**WHAT IS BEING ASKED**
Your answer should be every line with the word "obtiene", copied from the data below.
### THE INPUT ###
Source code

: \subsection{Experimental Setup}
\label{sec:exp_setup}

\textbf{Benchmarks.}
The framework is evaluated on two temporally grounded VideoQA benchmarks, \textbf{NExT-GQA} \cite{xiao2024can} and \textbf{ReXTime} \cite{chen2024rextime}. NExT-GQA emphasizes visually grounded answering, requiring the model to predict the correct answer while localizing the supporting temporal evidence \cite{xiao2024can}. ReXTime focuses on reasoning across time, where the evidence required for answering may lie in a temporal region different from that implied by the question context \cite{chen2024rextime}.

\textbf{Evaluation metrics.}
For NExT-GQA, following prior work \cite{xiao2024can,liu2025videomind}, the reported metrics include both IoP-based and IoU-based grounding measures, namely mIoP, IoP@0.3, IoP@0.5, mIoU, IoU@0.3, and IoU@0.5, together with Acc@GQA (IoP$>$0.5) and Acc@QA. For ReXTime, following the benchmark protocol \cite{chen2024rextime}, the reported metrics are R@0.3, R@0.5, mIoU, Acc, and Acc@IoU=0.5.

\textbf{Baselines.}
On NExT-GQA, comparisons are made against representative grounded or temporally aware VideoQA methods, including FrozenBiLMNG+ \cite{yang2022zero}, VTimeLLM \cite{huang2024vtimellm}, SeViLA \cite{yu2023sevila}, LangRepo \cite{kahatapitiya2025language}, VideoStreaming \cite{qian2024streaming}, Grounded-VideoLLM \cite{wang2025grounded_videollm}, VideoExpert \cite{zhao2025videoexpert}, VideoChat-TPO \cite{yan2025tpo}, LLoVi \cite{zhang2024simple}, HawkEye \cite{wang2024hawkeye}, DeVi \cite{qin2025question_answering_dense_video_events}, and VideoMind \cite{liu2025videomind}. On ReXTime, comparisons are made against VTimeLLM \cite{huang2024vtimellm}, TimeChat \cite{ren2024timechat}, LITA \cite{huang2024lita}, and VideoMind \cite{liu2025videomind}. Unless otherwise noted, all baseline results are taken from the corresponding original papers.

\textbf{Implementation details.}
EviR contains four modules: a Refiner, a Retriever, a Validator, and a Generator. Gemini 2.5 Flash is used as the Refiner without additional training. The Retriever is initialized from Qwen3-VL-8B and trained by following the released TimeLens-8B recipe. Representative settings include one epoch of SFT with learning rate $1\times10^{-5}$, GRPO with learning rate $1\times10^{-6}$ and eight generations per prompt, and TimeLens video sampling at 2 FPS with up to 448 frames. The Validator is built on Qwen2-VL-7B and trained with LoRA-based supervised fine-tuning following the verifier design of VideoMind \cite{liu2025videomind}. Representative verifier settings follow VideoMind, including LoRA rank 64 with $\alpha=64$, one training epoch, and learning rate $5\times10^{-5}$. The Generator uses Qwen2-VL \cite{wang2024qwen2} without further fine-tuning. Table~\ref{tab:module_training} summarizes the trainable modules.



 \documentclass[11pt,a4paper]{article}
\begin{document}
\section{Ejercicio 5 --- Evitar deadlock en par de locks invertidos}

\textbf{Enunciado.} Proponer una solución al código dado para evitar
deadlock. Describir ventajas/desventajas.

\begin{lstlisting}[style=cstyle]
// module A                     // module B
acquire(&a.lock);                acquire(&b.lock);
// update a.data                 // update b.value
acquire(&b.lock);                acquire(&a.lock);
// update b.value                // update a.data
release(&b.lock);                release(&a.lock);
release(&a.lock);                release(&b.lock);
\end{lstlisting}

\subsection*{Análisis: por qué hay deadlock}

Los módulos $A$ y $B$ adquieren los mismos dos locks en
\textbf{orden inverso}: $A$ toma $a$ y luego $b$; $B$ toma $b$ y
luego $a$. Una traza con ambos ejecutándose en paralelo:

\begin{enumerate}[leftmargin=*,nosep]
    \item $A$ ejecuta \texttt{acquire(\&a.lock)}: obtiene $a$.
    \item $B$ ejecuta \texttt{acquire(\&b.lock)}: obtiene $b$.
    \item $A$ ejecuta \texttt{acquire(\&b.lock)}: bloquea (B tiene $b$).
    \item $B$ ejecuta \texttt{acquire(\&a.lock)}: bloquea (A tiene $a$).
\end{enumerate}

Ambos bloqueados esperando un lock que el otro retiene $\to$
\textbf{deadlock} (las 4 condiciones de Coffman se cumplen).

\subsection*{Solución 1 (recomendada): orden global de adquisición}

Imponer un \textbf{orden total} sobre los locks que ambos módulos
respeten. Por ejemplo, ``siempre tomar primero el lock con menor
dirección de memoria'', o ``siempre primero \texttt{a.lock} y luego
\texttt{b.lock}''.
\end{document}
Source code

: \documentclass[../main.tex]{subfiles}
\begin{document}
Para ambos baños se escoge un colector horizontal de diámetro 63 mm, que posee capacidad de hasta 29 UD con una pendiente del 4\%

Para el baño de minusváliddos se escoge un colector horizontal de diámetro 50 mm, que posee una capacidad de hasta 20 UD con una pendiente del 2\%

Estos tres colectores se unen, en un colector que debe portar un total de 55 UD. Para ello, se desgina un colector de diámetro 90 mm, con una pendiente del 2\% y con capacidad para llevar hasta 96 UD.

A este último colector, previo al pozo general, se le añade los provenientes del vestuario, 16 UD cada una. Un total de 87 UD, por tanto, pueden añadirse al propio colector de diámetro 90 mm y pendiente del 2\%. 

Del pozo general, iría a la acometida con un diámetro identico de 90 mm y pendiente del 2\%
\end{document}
###
**YOUR SOLUTION**
    \item $A$ ejecuta \texttt{acquire(\&a.lock)}: obtiene $a$.
    \item $B$ ejecuta \texttt{acquire(\&b.lock)}: obtiene $b$.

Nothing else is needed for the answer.